Task description: What is the count of lines in the data that hold the string "from"? State the number alone.

Records to process:
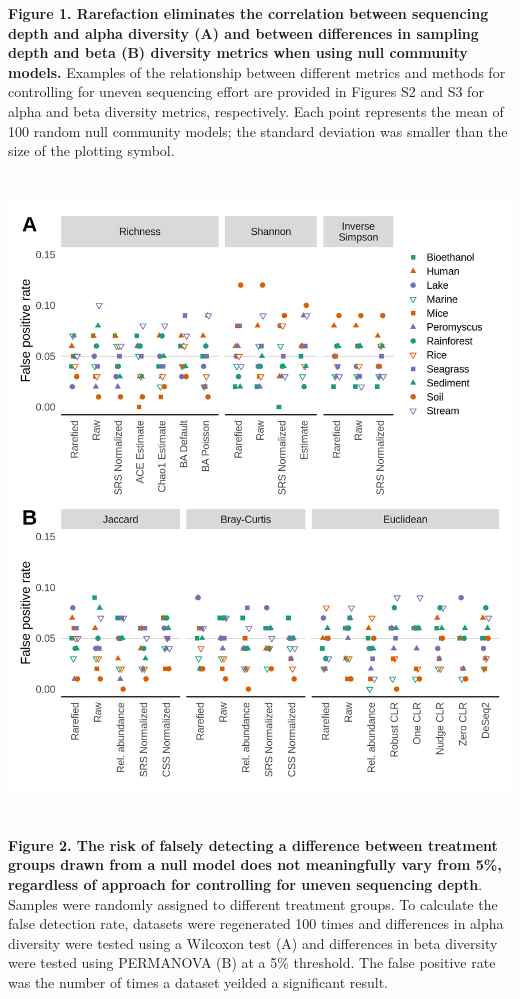 \documentclass[
]{article}
\begin{document}
\textbf{Figure 1. Rarefaction eliminates the correlation between
sequencing depth and alpha diversity (A) and between differences in
sampling depth and beta (B) diversity metrics when using null community
models.} Examples of the relationship between different metrics and
methods for controlling for uneven sequencing effort are provided in
Figures S2 and S3 for alpha and beta diversity metrics, respectively.
Each point represents the mean of 100 random null community models; the
standard deviation was smaller than the size of the plotting symbol.

\newpage

\includegraphics[height=17cm]{figure_2.png}

\textbf{Figure 2. The risk of falsely detecting a difference between
treatment groups drawn from a null model does not meaningfully vary from
5\%, regardless of approach for controlling for uneven sequencing
depth}. Samples were randomly assigned to different treatment groups. To
calculate the false detection rate, datasets were regenerated 100 times
and differences in alpha diversity were tested using a Wilcoxon test (A)
and differences in beta diversity were tested using PERMANOVA (B) at a
5\% threshold. The false positive rate was the number of times a dataset
yeilded a significant result.
\end{document}
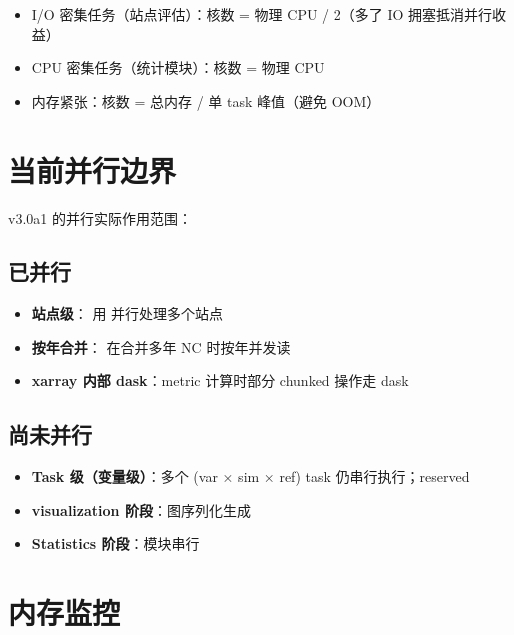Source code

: \begin{itemize}
  \item I/O 密集任务（站点评估）：核数 = 物理 CPU / 2（多了 IO 拥塞抵消并行收益）
  \item CPU 密集任务（统计模块）：核数 = 物理 CPU
  \item 内存紧张：核数 = 总内存 / 单 task 峰值（避免 OOM）
\end{itemize}

\section{当前并行边界}

\openbench{} v3.0a1 的并行实际作用范围：

\subsection{已并行}

\begin{itemize}
  \item \textbf{站点级}： 用  并行处理多个站点
  \item \textbf{按年合并}： 在合并多年 NC 时按年并发读
  \item \textbf{xarray 内部 dask}：metric 计算时部分 chunked 操作走 dask
\end{itemize}

\subsection{尚未并行}

\begin{itemize}
  \item \textbf{Task 级（变量级）}：多个 (var × sim × ref) task 仍串行执行；reserved
  \item \textbf{visualization 阶段}：图序列化生成
  \item \textbf{Statistics 阶段}：模块串行
\end{itemize}


\section{内存监控}

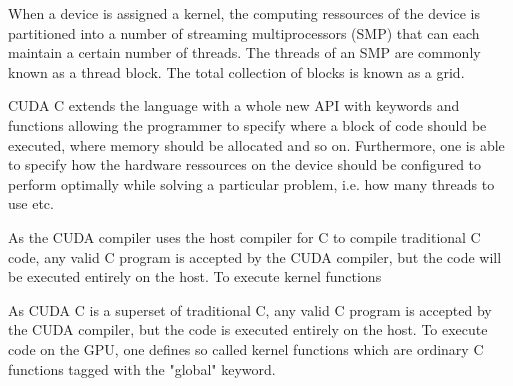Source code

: When a device is assigned a kernel, the computing ressources of the device is partitioned into a number of streaming multiprocessors (SMP) that can each maintain a certain number of threads. The threads of an SMP are  commonly known as a thread block. The total collection of blocks is known as a grid. 

CUDA C extends the language with a whole new API with keywords and functions allowing the programmer to specify where a block of code should be executed, where memory should be allocated and so on. Furthermore, one is able to specify how the hardware ressources on the device should be configured to perform optimally while solving a particular problem, i.e. how many threads to use etc.



As the CUDA compiler uses the host compiler for C to compile traditional C code, any valid C program is accepted by the CUDA compiler, but the code will be executed entirely on the host. To execute kernel functions 


As CUDA C is a superset of traditional C, any valid C program is accepted by the CUDA compiler, but the code is executed entirely on the host. To execute code on the GPU, one defines so called kernel functions which are ordinary C functions tagged with the "global" keyword.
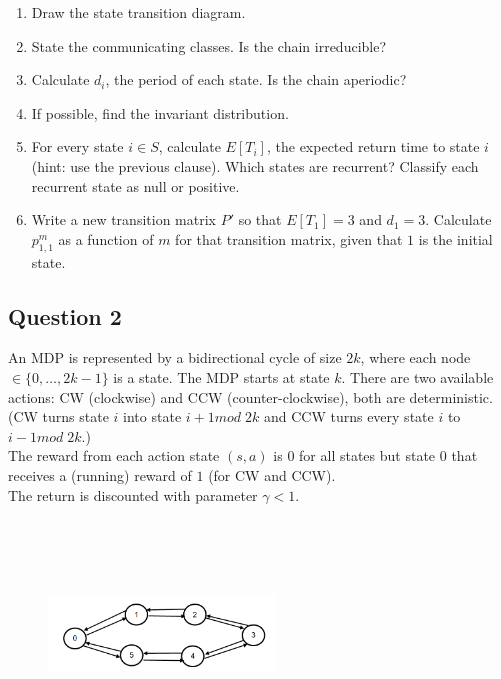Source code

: \documentclass[11pt]{article}
\begin{document}
\begin{enumerate}
\item Draw the state transition diagram.
\item State the communicating classes. Is the chain irreducible?
\item Calculate $d_i$, the period of each state. Is the chain aperiodic?
\item If possible, find the invariant distribution.
\item For every state $i\in S$, calculate $E[T_i]$, the expected return time to state $i$ (hint: use the previous clause). Which states are recurrent? Classify each recurrent state as null or positive.
\item Write a new transition matrix $P'$ so that $E[T_1]=3$ and $d_1=3$. Calculate $p^{m}_{1,1}$ as a function of $m$ for that transition matrix, given that $1$ is the initial state.
\end{enumerate}
\newpage

\subsection{Question 2}
An MDP is represented by a bidirectional cycle of size $2k$, where each node $\in\{0,\dots,2k-1\}$ is a state. The MDP starts at state $k$.
There are two available actions: CW (clockwise) and CCW (counter-clockwise), both are deterministic. (CW turns state $i$ into state $i+1 mod\; 2k$ and CCW turns every state $i$ to $i-1 mod\; 2k$.)\\
The reward from each action state $(s,a)$ is $0$ for all states but state $0$ that receives a (running) reward of $1$ (for CW and CCW).\\
The return is discounted with parameter $\gamma<1$.

\begin{figure}[h]
\centering
\includegraphics[width=6cm,height=6cm,keepaspectratio]{mdp cw ccw fixed}
\end{figure}
\end{document}
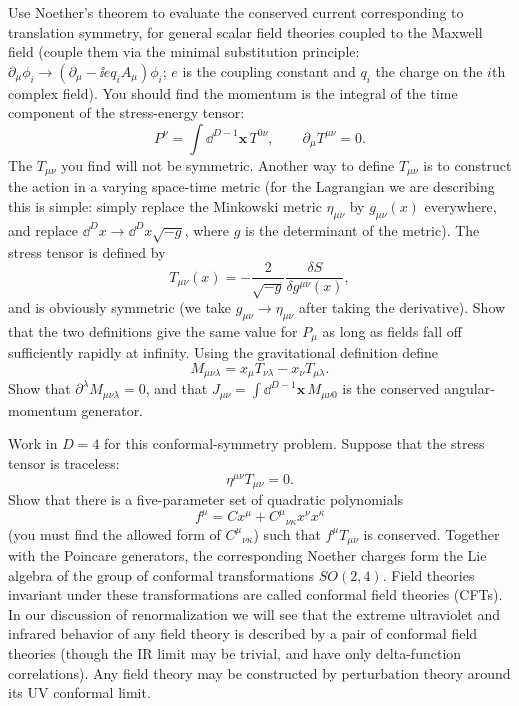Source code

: \begin{banksproblems}
Use Noether's theorem to evaluate the conserved current corresponding to
translation symmetry, for general scalar field theories coupled to the Maxwell
field (couple them via the minimal substitution principle:
$\partial_\mu\phi_i\to(\partial_\mu-\ii e q_i A_\mu)\phi_i$; $e$ is the
coupling constant and $q_i$ the charge on the $i$th complex field). You should
find the momentum is the integral of the time component of the stress-energy
tensor:
\begin{equation*}
  P^\nu=\int\dd^{D-1}\mathbf x\,T^{0\nu},
  \qquad \partial_\mu T^{\mu\nu}=0.
\end{equation*}
The $T_{\mu\nu}$ you find will not be symmetric. Another way to define
$T_{\mu\nu}$ is to construct the action in a varying space-time metric (for
the Lagrangian we are describing this is simple: simply replace the Minkowski
metric $\eta_{\mu\nu}$ by $g_{\mu\nu}(x)$ everywhere, and replace
$\dd^D x\to\dd^D x\sqrt{-g}$, where $g$ is the determinant of the metric). The
stress tensor is defined by
\begin{equation*}
  T_{\mu\nu}(x)=-\frac{2}{\sqrt{-g}}\frac{\delta S}{\delta g^{\mu\nu}(x)},
\end{equation*}
and is obviously symmetric (we take $g_{\mu\nu}\to\eta_{\mu\nu}$ after taking
the derivative). Show that the two definitions give the same value for
$P_\mu$ as long as fields fall off sufficiently rapidly at infinity. Using the
gravitational definition define
\begin{equation*}
  M_{\mu\nu\lambda}=x_\mu T_{\nu\lambda}-x_\nu T_{\mu\lambda}.
\end{equation*}
Show that $\partial^\lambda M_{\mu\nu\lambda}=0$, and that
$J_{\mu\nu}=\int\dd^{D-1}\mathbf x\,M_{\mu\nu0}$ is the conserved angular-momentum
generator.

Work in $D=4$ for this conformal-symmetry problem.
Suppose that the stress tensor is traceless:
\begin{equation*}
  \eta^{\mu\nu}T_{\mu\nu}=0.
\end{equation*}
Show that there is a five-parameter set of quadratic polynomials
\begin{equation*}
  f^\mu=Cx^\mu+C^\mu{}_{\nu\kappa}x^\nu x^\kappa
\end{equation*}
(you must find the allowed form of $C^\mu{}_{\nu\kappa}$) such that
$f^\mu T_{\mu\nu}$ is conserved. Together with the Poincare generators, the
corresponding Noether charges form the Lie algebra of the group of conformal
transformations $SO(2,4)$. Field theories invariant under these transformations
are called conformal field theories (CFTs). In our discussion of renormalization
we will see that the extreme ultraviolet and infrared behavior of any field
theory is described by a pair of conformal field theories (though the IR limit
may be trivial, and have only delta-function correlations). Any field theory
may be constructed by perturbation theory around its UV conformal limit.


\end{banksproblems}
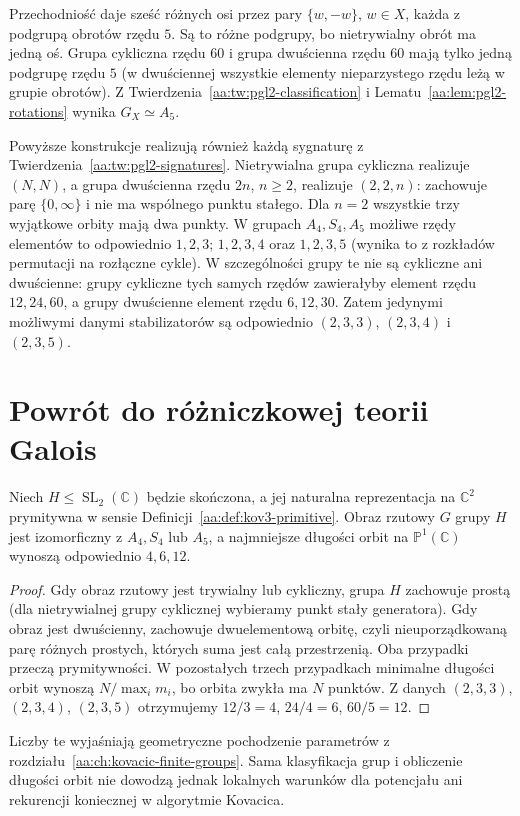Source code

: \begin{przyklad}[Dwudziestościan]
Przechodniość daje sześć różnych osi przez pary
$\{w,-w\}$, $w\in X$, każda z podgrupą obrotów rzędu $5$.
Są to różne podgrupy, bo nietrywialny obrót ma jedną oś.
Grupa cykliczna rzędu $60$ i grupa dwuścienna rzędu $60$
mają tylko jedną podgrupę rzędu $5$ (w dwuściennej
wszystkie elementy nieparzystego rzędu leżą w grupie
obrotów). Z Twierdzenia~\ref{aa:tw:pgl2-classification}
i Lematu~\ref{aa:lem:pgl2-rotations} wynika $G_X\simeq A_5$.
\end{przyklad}

\begin{uwaga}
\label{aa:uw:pgl2-signatures-realized}
Powyższe konstrukcje realizują również każdą sygnaturę
z Twierdzenia~\ref{aa:tw:pgl2-signatures}.
Nietrywialna grupa cykliczna realizuje $(N,N)$,
a grupa dwuścienna rzędu $2n$, $n\ge2$, realizuje
$(2,2,n)$: zachowuje parę $\{0,\infty\}$ i nie ma
wspólnego punktu stałego. Dla $n=2$ wszystkie trzy
wyjątkowe orbity mają dwa punkty.
W grupach $A_4,S_4,A_5$ możliwe rzędy elementów
to odpowiednio $1,2,3$; $1,2,3,4$ oraz $1,2,3,5$
(wynika to z rozkładów permutacji na rozłączne cykle).
W szczególności grupy te nie są cykliczne ani dwuścienne:
grupy cykliczne tych samych rzędów zawierałyby element
rzędu $12,24,60$, a grupy dwuścienne element rzędu
$6,12,30$. Zatem jedynymi możliwymi danymi stabilizatorów
są odpowiednio $(2,3,3)$, $(2,3,4)$ i $(2,3,5)$.
\end{uwaga}

\section{Powrót do różniczkowej teorii Galois}

\begin{wniosek}
\label{aa:wn:pgl2-primitive-orbits}
Niech $H\le\operatorname{SL}_2(\mathbb C)$ będzie skończona,
a jej naturalna reprezentacja na $\mathbb C^2$ prymitywna
w sensie Definicji~\ref{aa:def:kov3-primitive}.
Obraz rzutowy $G$ grupy $H$ jest izomorficzny z $A_4,S_4$
lub $A_5$, a najmniejsze długości orbit na
$\mathbb P^1(\mathbb C)$ wynoszą odpowiednio $4,6,12$.
\end{wniosek}
\begin{proof}
Gdy obraz rzutowy jest trywialny lub cykliczny,
grupa $H$ zachowuje prostą (dla nietrywialnej grupy
cyklicznej wybieramy punkt stały generatora).
Gdy obraz jest dwuścienny, zachowuje dwuelementową
orbitę, czyli nieuporządkowaną parę różnych prostych,
których suma jest całą przestrzenią. Oba przypadki
przeczą prymitywności.
W pozostałych trzech przypadkach minimalne długości
orbit wynoszą $N/\max_i m_i$, bo orbita zwykła ma
$N$ punktów. Z danych $(2,3,3)$, $(2,3,4)$, $(2,3,5)$
otrzymujemy $12/3=4$, $24/4=6$, $60/5=12$.
\end{proof}

Liczby te wyjaśniają geometryczne pochodzenie parametrów
z rozdziału~\ref{aa:ch:kovacic-finite-groups}.
Sama klasyfikacja grup i obliczenie długości orbit
nie dowodzą jednak lokalnych warunków dla potencjału
ani rekurencji koniecznej w algorytmie Kovacica.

Response for this exercise: 2